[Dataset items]
[Start of Attachment]

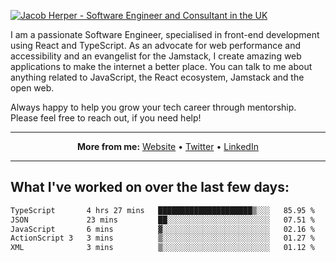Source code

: [![Jacob Herper - Software Engineer and Consultant in the UK](https://res.cloudinary.com/jacobherper/image/upload/v1641506277/gh-image.png)](https://jacobherper.com/)

I am a passionate Software Engineer, specialised in front-end development using React and TypeScript. As an advocate for web performance and accessibility and an evangelist for the Jamstack, I create amazing web applications to make the internet a better place. You can talk to me about anything related to JavaScript, the React ecosystem, Jamstack and the open web.

Always happy to help you grow your tech career through mentorship. Please feel free to reach out, if you need help!

---

<p align="center">
  <strong>More from me:</strong> 
  <a href="https://jacobherper.com/">Website</a> •
  <a href="https://twitter.com/intent/follow?screen_name=jakeherp&tw_p=followbutton">Twitter</a> •
  <a href="https://www.linkedin.com/in/jacobherper/">LinkedIn</a>
</p>

---

## What I've worked on over the last few days:

<!--START_SECTION:waka-->

```txt
TypeScript       4 hrs 27 mins   █████████████████████▒░░░   85.95 %
JSON             23 mins         ██░░░░░░░░░░░░░░░░░░░░░░░   07.51 %
JavaScript       6 mins          ▓░░░░░░░░░░░░░░░░░░░░░░░░   02.16 %
ActionScript 3   3 mins          ▒░░░░░░░░░░░░░░░░░░░░░░░░   01.27 %
XML              3 mins          ▒░░░░░░░░░░░░░░░░░░░░░░░░   01.12 %
```

<!--END_SECTION:waka-->
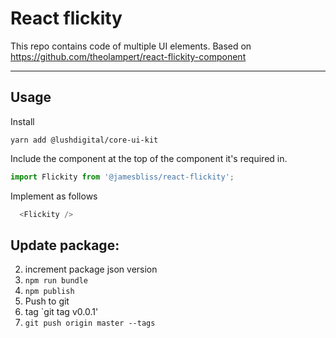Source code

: # React flickity

This repo contains code of multiple UI elements. Based on https://github.com/theolampert/react-flickity-component

---

## Usage

Install

```
yarn add @lushdigital/core-ui-kit
```

Include the component at the top of the component it's required in.

```javascript
import Flickity from '@jamesbliss/react-flickity';
```

Implement as follows

```javascript
  <Flickity />
```

## Update package:

2. increment package json version
2. `npm run bundle`
3. `npm publish`
4. Push to git
5. tag `git tag v0.0.1'
6. `git push origin master --tags`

[End of Attachment]

Gather up the lines containing the word "component" from these records and copy them.

This repo contains code of multiple UI elements. Based on https://github.com/theolampert/react-flickity-component
Include the component at the top of the component it's required in.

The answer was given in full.